Dataset entries =>
————

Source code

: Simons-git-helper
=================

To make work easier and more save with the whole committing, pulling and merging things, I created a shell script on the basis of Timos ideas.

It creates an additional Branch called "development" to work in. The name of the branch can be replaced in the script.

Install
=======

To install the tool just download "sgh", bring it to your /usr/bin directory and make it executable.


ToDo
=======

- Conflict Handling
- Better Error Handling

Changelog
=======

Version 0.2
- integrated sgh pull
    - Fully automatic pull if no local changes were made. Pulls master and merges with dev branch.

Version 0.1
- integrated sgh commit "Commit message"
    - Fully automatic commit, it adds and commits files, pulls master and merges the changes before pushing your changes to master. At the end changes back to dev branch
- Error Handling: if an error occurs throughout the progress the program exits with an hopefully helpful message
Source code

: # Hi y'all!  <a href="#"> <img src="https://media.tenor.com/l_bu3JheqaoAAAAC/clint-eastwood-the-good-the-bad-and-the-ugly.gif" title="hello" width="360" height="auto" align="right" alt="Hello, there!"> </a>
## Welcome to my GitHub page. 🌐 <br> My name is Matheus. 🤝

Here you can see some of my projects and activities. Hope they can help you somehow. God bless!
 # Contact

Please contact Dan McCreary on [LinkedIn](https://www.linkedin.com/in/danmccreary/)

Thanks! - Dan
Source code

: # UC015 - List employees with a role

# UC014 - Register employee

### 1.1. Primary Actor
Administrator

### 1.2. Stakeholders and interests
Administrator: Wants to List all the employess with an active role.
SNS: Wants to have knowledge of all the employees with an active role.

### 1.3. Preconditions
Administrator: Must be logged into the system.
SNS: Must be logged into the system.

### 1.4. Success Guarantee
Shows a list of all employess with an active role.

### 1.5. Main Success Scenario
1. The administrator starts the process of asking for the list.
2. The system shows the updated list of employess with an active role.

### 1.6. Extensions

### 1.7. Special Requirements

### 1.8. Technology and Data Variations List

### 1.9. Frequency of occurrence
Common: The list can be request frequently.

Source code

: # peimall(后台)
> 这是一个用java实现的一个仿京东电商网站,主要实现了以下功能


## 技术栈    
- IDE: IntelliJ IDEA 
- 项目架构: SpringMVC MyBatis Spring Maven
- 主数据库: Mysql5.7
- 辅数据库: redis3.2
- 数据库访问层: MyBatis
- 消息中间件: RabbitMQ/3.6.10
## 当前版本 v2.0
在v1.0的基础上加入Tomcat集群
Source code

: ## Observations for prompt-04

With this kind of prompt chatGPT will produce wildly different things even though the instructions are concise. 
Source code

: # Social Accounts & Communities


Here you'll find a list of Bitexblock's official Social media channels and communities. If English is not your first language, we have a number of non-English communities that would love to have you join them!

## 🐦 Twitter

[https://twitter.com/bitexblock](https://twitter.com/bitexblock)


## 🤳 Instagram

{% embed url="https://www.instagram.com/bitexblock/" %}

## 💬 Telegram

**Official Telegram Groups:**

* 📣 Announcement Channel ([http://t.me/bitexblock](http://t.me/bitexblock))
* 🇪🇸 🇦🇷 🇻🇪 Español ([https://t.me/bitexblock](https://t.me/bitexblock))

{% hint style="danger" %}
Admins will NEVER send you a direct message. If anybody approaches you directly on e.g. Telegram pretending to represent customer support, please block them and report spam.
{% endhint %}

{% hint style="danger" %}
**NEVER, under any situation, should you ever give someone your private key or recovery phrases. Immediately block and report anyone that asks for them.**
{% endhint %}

————

Prompt => For this exercise, set down all of the entries again word for word.

Answer =>
Source code

: Simons-git-helper
=================

To make work easier and more save with the whole committing, pulling and merging things, I created a shell script on the basis of Timos ideas.

It creates an additional Branch called "development" to work in. The name of the branch can be replaced in the script.

Install
=======

To install the tool just download "sgh", bring it to your /usr/bin directory and make it executable.


ToDo
=======

- Conflict Handling
- Better Error Handling

Changelog
=======

Version 0.2
- integrated sgh pull
    - Fully automatic pull if no local changes were made. Pulls master and merges with dev branch.

Version 0.1
- integrated sgh commit "Commit message"
    - Fully automatic commit, it adds and commits files, pulls master and merges the changes before pushing your changes to master. At the end changes back to dev branch
- Error Handling: if an error occurs throughout the progress the program exits with an hopefully helpful message
Source code

: # Hi y'all!  <a href="#"> <img src="https://media.tenor.com/l_bu3JheqaoAAAAC/clint-eastwood-the-good-the-bad-and-the-ugly.gif" title="hello" width="360" height="auto" align="right" alt="Hello, there!"> </a>
## Welcome to my GitHub page. 🌐 <br> My name is Matheus. 🤝

Here you can see some of my projects and activities. Hope they can help you somehow. God bless!
 # Contact

Please contact Dan McCreary on [LinkedIn](https://www.linkedin.com/in/danmccreary/)

Thanks! - Dan
Source code

: # UC015 - List employees with a role

# UC014 - Register employee

### 1.1. Primary Actor
Administrator

### 1.2. Stakeholders and interests
Administrator: Wants to List all the employess with an active role.
SNS: Wants to have knowledge of all the employees with an active role.

### 1.3. Preconditions
Administrator: Must be logged into the system.
SNS: Must be logged into the system.

### 1.4. Success Guarantee
Shows a list of all employess with an active role.

### 1.5. Main Success Scenario
1. The administrator starts the process of asking for the list.
2. The system shows the updated list of employess with an active role.

### 1.6. Extensions

### 1.7. Special Requirements

### 1.8. Technology and Data Variations List

### 1.9. Frequency of occurrence
Common: The list can be request frequently.

Source code

: # peimall(后台)
> 这是一个用java实现的一个仿京东电商网站,主要实现了以下功能


## 技术栈    
- IDE: IntelliJ IDEA 
- 项目架构: SpringMVC MyBatis Spring Maven
- 主数据库: Mysql5.7
- 辅数据库: redis3.2
- 数据库访问层: MyBatis
- 消息中间件: RabbitMQ/3.6.10
## 当前版本 v2.0
在v1.0的基础上加入Tomcat集群
Source code

: ## Observations for prompt-04

With this kind of prompt chatGPT will produce wildly different things even though the instructions are concise. 
Source code

: # Social Accounts & Communities


Here you'll find a list of Bitexblock's official Social media channels and communities. If English is not your first language, we have a number of non-English communities that would love to have you join them!

## 🐦 Twitter

[https://twitter.com/bitexblock](https://twitter.com/bitexblock)


## 🤳 Instagram

{% embed url="https://www.instagram.com/bitexblock/" %}

## 💬 Telegram

**Official Telegram Groups:**

* 📣 Announcement Channel ([http://t.me/bitexblock](http://t.me/bitexblock))
* 🇪🇸 🇦🇷 🇻🇪 Español ([https://t.me/bitexblock](https://t.me/bitexblock))

{% hint style="danger" %}
Admins will NEVER send you a direct message. If anybody approaches you directly on e.g. Telegram pretending to represent customer support, please block them and report spam.
{% endhint %}

{% hint style="danger" %}
**NEVER, under any situation, should you ever give someone your private key or recovery phrases. Immediately block and report anyone that asks for them.**
{% endhint %}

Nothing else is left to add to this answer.